Es war eine gute Idee des Museums, diese Ausstellung, die bereits 2015 vom Wien Museum gezeigt und von Andrea Härle vom Romano Centro zusammengestellt wurde, zu übernehmen. Erstens weil wir bei uns seit Jahren mit einem vermeintlichen Roma-Problem zu tun haben, zweitens weil die Ausstellung ein hervorragendes Bild dieser Volksgruppe in Österreich zeichnet. Zwangsläufig ist – auch im erstklassigen Katalog – viel von Verfolgung die Rede, vom Kampf um Anerkennung, von Rückschlägen und Erfolgen der Volksgruppe der Roma und Sinti. Man muss nicht nur an die Zeit des Nationalsozialismus denken, als die „Zigeuner“ gleicher Verfolgung ausgesetzt waren wie die Juden.
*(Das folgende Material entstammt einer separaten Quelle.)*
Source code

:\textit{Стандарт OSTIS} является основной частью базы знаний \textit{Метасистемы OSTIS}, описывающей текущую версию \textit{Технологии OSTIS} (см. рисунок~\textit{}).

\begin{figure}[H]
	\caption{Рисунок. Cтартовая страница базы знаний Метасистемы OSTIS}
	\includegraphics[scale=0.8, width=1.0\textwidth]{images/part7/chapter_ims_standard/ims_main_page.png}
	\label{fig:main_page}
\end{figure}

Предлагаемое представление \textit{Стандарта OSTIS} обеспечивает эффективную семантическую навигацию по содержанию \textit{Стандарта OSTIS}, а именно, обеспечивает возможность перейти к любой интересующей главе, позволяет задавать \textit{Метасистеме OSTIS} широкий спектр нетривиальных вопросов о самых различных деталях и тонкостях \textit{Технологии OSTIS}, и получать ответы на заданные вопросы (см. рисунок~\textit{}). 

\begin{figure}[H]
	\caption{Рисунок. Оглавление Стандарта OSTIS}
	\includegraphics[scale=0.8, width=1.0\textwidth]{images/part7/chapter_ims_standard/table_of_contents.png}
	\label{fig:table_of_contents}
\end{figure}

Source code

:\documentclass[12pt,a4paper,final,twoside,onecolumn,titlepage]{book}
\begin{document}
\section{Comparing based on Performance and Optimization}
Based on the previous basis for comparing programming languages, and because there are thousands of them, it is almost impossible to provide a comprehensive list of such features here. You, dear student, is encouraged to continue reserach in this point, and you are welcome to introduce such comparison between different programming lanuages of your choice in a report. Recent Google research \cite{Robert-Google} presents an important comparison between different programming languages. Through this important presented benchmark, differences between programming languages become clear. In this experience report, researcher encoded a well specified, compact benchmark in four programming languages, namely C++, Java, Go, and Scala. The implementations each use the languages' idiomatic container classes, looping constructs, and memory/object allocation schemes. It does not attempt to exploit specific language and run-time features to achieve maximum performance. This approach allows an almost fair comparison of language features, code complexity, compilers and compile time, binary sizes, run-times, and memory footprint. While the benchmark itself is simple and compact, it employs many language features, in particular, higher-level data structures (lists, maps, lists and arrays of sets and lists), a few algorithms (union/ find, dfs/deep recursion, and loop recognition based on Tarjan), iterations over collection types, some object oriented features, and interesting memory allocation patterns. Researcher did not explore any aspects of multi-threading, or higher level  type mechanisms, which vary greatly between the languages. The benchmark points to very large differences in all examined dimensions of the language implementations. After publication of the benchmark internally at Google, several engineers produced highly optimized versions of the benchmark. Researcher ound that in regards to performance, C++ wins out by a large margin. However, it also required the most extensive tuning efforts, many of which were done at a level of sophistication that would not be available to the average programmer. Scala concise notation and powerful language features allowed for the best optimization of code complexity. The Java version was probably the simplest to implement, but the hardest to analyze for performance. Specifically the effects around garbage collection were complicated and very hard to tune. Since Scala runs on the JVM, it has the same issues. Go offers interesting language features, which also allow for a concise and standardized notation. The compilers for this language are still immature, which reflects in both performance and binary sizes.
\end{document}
Es gab nicht nur einen Antisemitismus, es gab auch einen Antiziganismus. Und es gibt beides bis heute. Auch bei uns. Mit Schrecken erinnern wir uns an den 4. Februar 1995, als in Oberwart Roma Opfer eines Anschlags wurden. Vier junge Menschen starben durch eine Bombe, die von grausamen Rassisten gelegt wurde. So weit geht es nicht immer – aber Verfolgung und Denunzierung kennen auch wir in Vorarlberg.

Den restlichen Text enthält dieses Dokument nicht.